▶ **Work to be completed**: Although the data below holds other lines too, output only those from the line with "### oomlout_oomp_utility_custom_data_manipulation" up to and including the line with "description_main_name | 13", exactly as they appear.

▶ **Dataset**:
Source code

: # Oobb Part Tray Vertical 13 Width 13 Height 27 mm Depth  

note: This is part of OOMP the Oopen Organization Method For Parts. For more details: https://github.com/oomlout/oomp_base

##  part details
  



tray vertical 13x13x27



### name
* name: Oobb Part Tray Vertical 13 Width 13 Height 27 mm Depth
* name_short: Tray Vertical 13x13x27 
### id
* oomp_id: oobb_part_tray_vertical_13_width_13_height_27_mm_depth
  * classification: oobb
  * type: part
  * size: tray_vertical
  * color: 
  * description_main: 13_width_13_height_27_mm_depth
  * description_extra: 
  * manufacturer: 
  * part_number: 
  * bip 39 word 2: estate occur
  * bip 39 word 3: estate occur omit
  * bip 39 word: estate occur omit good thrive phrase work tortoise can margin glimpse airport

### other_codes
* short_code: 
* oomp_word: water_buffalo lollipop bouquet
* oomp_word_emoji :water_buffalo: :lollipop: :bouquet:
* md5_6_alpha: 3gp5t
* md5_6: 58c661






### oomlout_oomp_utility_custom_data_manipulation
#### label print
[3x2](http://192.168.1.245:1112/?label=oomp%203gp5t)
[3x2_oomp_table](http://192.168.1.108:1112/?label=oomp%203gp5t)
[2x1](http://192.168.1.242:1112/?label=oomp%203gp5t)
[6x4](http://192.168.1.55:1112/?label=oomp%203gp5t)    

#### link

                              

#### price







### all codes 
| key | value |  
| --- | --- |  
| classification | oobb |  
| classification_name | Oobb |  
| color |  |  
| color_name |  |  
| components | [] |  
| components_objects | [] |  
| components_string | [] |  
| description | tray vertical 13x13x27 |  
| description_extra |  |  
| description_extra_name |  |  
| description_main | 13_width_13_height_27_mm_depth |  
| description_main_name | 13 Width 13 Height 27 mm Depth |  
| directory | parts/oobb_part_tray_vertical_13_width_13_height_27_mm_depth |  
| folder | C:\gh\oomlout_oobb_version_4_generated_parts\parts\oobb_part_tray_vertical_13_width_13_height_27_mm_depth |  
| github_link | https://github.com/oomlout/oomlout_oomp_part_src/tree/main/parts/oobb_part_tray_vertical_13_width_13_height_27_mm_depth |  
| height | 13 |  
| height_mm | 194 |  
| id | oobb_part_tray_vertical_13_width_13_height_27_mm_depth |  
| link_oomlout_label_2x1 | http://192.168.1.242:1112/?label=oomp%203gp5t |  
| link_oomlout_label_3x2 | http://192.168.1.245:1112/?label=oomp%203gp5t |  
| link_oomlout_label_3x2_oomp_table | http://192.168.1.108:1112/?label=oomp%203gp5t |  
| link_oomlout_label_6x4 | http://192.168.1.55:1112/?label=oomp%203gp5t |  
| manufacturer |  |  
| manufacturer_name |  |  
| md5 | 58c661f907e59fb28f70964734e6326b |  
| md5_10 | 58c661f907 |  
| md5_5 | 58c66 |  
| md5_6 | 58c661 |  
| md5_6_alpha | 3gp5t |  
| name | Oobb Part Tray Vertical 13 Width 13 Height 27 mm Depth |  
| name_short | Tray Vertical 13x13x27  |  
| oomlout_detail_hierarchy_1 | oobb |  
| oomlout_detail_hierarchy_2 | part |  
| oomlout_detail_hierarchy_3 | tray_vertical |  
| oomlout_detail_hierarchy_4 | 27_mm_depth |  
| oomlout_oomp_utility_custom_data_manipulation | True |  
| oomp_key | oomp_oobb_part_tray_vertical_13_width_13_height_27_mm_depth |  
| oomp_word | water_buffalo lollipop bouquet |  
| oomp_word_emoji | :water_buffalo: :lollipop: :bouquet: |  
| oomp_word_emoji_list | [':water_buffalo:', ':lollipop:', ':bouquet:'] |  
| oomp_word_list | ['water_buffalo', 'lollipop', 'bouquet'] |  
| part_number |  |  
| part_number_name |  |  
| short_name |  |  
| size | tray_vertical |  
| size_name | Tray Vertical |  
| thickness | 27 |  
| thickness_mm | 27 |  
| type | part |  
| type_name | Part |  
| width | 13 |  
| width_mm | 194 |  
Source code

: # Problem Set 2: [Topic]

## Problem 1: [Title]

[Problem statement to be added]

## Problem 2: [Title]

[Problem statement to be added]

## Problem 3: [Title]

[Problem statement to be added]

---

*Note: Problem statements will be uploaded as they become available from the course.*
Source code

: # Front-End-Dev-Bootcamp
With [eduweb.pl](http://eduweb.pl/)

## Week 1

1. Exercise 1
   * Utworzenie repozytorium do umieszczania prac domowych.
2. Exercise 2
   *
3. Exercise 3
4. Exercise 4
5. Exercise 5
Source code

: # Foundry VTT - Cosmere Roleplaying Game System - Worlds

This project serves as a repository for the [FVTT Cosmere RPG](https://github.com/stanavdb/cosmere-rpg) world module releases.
--
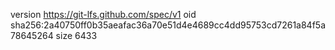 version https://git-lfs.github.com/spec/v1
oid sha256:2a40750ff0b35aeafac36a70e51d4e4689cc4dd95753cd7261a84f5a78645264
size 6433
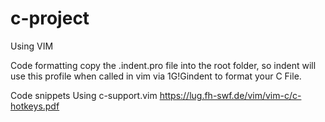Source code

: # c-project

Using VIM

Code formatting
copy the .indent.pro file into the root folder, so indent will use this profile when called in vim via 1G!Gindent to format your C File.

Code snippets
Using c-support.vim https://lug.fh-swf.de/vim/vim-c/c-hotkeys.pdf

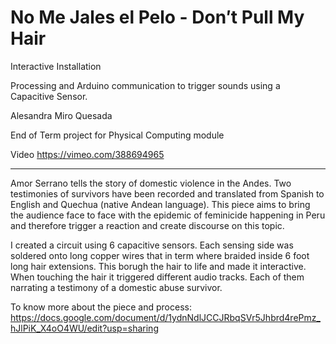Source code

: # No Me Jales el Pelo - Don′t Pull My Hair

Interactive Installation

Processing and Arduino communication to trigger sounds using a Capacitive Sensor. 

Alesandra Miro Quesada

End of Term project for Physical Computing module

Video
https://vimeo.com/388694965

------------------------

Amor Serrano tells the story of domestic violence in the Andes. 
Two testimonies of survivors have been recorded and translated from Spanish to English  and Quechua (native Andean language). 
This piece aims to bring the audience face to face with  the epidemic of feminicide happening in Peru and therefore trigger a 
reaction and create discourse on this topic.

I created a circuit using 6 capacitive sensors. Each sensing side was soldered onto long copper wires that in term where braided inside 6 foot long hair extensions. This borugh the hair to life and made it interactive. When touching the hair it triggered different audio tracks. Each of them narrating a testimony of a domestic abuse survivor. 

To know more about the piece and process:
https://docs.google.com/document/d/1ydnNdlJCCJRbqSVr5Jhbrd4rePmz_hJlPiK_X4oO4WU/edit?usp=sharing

▶ **Output of the task**:
### oomlout_oomp_utility_custom_data_manipulation
#### label print
[3x2](http://192.168.1.245:1112/?label=oomp%203gp5t)
[3x2_oomp_table](http://192.168.1.108:1112/?label=oomp%203gp5t)
[2x1](http://192.168.1.242:1112/?label=oomp%203gp5t)
[6x4](http://192.168.1.55:1112/?label=oomp%203gp5t)    

#### link

                              

#### price







### all codes 
| key | value |  
| --- | --- |  
| classification | oobb |  
| classification_name | Oobb |  
| color |  |  
| color_name |  |  
| components | [] |  
| components_objects | [] |  
| components_string | [] |  
| description | tray vertical 13x13x27 |  
| description_extra |  |  
| description_extra_name |  |  
| description_main | 13_width_13_height_27_mm_depth |  
| description_main_name | 13 Width 13 Height 27 mm Depth |  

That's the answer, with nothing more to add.